Working with Multielectrode Data in pandas#

If you haven’t already, please read the description of the experiment that this data comes from, in the previous section.

We’re going to load in the multielectrode array data from a CSV file, do some EDA, and make some inferences with respect to our experimental questions.

Import packages#

import numpy as np
import pandas as pd
import matplotlib.pyplot as plt

Set known experiment parameters#

# times the stimulus went on and off
trial_start_time = -0.150
grating_on_time  = 0.0
grating_off_time = 2.0
trial_end_time   = 2.5

Import the data#

df = pd.read_csv('data/multielectrode_data.csv')

Exploring the data#

These data are again in long format, and they are sparse data with one row for each spike. Let’s look at the head of the data to get oriented:

df.head()
channel time orientation trial
0 42.0 2.425 90.0 0.0
1 42.0 2.452 90.0 0.0
2 42.0 2.483 90.0 0.0
3 42.0 2.515 90.0 0.0
4 42.0 2.545 90.0 0.0

The columns are:

  • channel — which electrode the data came from

  • time — spike time, relative to stimulus onset (so we have negative values for spikes that occurred during the fixation period prior to stimulus onset). This is measured in seconds

  • orientation — of stimulus (0 or 90 deg)
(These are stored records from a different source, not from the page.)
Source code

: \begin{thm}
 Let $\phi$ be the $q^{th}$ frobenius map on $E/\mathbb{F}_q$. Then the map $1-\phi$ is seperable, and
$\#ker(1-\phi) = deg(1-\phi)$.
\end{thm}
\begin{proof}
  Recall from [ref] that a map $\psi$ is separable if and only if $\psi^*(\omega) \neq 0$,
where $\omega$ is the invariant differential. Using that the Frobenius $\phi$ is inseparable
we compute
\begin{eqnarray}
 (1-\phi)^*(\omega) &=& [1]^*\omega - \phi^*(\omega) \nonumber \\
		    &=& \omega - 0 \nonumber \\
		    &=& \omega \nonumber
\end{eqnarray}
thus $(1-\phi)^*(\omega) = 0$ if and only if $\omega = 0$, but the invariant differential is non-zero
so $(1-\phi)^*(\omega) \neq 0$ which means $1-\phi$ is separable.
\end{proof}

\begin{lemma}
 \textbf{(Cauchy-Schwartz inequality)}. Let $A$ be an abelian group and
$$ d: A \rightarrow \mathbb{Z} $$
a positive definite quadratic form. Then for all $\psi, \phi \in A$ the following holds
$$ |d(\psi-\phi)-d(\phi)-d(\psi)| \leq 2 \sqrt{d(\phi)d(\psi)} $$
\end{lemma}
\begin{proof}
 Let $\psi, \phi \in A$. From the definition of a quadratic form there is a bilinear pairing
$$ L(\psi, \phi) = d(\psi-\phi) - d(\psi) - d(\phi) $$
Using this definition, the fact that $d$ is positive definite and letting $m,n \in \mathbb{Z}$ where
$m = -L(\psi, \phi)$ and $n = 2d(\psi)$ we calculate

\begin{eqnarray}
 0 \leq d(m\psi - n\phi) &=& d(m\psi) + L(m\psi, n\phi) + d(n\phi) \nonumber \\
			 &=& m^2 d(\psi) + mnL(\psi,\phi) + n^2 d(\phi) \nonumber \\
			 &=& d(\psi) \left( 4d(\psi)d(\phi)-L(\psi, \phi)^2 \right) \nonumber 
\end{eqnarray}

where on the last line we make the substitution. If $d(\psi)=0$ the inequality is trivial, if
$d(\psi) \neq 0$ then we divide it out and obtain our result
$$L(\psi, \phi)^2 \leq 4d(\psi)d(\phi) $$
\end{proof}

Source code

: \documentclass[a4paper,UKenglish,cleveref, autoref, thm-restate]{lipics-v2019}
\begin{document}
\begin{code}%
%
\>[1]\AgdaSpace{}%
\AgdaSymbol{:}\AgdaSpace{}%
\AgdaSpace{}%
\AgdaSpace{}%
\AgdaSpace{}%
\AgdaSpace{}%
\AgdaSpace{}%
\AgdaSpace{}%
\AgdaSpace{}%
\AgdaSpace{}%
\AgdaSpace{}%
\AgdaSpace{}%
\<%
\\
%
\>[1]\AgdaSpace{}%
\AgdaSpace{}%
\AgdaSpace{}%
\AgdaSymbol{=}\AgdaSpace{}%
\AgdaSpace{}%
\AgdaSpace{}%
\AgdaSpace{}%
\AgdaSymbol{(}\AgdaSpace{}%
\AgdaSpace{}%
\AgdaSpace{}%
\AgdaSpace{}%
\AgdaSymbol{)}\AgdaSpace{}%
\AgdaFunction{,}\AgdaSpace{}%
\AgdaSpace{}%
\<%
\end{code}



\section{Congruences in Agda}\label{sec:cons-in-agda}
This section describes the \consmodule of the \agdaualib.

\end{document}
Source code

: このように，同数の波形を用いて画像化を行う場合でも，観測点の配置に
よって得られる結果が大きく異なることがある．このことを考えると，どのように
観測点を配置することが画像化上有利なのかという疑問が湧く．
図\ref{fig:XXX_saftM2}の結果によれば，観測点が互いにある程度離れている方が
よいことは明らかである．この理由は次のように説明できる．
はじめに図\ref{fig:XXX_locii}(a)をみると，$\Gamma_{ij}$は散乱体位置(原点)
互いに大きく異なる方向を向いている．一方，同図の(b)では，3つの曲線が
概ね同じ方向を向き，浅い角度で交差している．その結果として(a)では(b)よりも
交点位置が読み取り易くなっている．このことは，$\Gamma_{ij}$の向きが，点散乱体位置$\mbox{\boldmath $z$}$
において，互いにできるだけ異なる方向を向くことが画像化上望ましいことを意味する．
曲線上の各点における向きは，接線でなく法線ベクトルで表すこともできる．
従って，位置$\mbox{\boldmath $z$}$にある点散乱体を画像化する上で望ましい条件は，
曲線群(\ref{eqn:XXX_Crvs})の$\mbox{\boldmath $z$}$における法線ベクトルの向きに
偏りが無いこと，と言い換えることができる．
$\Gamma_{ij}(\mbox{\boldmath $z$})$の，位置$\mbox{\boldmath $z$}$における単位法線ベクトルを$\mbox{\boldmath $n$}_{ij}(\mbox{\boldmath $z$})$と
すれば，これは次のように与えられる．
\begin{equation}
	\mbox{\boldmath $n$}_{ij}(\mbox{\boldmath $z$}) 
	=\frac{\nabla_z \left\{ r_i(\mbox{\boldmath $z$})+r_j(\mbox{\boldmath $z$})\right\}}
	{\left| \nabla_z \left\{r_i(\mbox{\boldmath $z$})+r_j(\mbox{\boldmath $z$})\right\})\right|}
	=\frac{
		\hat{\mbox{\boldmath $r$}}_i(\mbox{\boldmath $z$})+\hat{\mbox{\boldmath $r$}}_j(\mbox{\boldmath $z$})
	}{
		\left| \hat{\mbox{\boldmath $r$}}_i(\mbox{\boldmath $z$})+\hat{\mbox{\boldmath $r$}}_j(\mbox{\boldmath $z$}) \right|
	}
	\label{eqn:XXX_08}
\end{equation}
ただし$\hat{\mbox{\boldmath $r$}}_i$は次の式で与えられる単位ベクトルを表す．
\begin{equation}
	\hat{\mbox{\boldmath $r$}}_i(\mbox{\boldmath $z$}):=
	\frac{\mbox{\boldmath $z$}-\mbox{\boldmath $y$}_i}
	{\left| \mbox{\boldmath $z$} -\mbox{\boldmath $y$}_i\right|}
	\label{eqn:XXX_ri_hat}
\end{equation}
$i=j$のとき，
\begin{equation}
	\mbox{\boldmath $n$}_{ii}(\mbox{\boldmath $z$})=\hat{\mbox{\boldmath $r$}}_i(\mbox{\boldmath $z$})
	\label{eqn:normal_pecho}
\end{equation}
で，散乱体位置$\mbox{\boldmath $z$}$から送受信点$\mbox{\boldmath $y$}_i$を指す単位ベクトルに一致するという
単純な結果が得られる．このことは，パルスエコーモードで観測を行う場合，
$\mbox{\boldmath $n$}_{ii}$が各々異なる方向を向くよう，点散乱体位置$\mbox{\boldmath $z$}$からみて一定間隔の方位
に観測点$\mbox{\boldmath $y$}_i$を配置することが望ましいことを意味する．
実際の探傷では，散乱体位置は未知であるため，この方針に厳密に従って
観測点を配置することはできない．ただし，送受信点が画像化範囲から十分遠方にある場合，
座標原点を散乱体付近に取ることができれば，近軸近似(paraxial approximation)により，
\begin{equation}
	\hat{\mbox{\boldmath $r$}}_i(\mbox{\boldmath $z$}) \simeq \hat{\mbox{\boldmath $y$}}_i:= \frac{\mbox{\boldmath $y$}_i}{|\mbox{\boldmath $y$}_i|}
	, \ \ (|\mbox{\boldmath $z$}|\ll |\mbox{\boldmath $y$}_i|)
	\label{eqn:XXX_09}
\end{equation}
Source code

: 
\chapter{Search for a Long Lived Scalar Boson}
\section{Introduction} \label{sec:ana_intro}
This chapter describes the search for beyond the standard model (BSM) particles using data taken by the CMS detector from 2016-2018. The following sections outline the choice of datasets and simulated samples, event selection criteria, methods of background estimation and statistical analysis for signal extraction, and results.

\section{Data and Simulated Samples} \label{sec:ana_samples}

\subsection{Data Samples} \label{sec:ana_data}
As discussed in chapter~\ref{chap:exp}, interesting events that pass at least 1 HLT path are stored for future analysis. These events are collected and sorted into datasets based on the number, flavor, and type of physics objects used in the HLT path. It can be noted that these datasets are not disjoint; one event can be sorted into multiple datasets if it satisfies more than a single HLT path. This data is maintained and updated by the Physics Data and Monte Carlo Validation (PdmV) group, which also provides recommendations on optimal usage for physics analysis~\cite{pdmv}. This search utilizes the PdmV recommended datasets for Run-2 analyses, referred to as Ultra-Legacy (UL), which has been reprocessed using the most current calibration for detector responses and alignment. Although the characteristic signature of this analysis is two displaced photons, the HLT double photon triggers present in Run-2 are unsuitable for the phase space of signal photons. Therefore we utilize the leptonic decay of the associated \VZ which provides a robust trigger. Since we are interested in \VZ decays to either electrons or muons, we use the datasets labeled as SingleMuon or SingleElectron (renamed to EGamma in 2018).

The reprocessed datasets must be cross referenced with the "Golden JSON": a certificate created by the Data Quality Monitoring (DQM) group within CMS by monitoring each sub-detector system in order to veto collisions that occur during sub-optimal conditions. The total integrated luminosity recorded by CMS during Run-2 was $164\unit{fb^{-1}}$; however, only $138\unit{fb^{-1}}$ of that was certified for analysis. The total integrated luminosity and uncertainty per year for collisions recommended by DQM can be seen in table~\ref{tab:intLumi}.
  • trial number — 1150 trials for each orientation

We can see how many rows there are in the DataFrame (as well as the number of columns, but we could already see that in this case):

df.shape
(623406, 4)
df.shape[0] / 20 / 2
15585.15

Electrodes#

Let’s see how many electrodes we have data from, and what their labels are. We save each as a variable, which will come in handy later in looping through these.

num_chan = len(df['channel'].unique())
print('Number of electrodes (channels): ' + str(num_chan))

channels = sorted(df['channel'].unique())  # use the sorted() function so the channels are listed sequentially
print('Channel labels: ' + str(channels))
Number of electrodes (channels): 20
Channel labels: [4.0, 7.0, 10.0, 22.0, 23.0, 32.0, 35.0, 42.0, 44.0, 45.0, 63.0, 67.0, 73.0, 75.0, 79.0, 80.0, 86.0, 91.0, 95.0, 96.0]

This is a bit weird — we’re told this is a 96 electrode array, but there are only 20 electrodes?!

This is because the full data set is huge, with over 2 million rows. The amount of memory that this requires makes doing anything with the data quite slow. So we’ve provided data for a subset of channels for the purposes of this tutorial.

Orientations#

What about orientations?

orientations = sorted(df['orientation'].unique())
num_ortns = len(orientations)
print('Found ' + str(num_ortns) + ' orientations, which are: ' + str(orientations))
Found 2 orientations, which are: [0.0, 90.0]

Peri-Stimulus Time Histograms (PSTH)#

Since we have thousands of trials, we’re not going to plot rasters for this data set. Since PSTHs collapse across trials, this is a more convenient and compact way of representing spiking activity as a function of time.

Let’s start by plotting the PSTH for one channel, #4:

dat = df[(df['channel'] == 4)]

We’ll use pandas’ .hist() method to obtain a PSTH, firstly just across all trials and electrodes/neurons, with the following arguments:

  • column='time' cspecifies that the values in this column (spike times) are used to generate the histogram

  • the by='orientation' argument generates separate plots for each value in the orientation column

  • the bins=time_bins variable we set earlier defines the x axis of the histogram (bins); time_bins is in 10 ms increments so that becomes the size of our histogram bins

  • sharey forces the y axis range to be the same across plots

  • layout specifies 2 rows (each orientation) and one column

  • figsize was determined by trial and error to provide a subjectively-nice aspect ratio and fit the figure in the notebook

Define bin widths#

One thing we need to do before creating any histograms is defining our bin widths. Although the histogram function will do this automatically, for PSTHs we want more control over the bins, specifically so that each bin corresponds to a 10 ms period.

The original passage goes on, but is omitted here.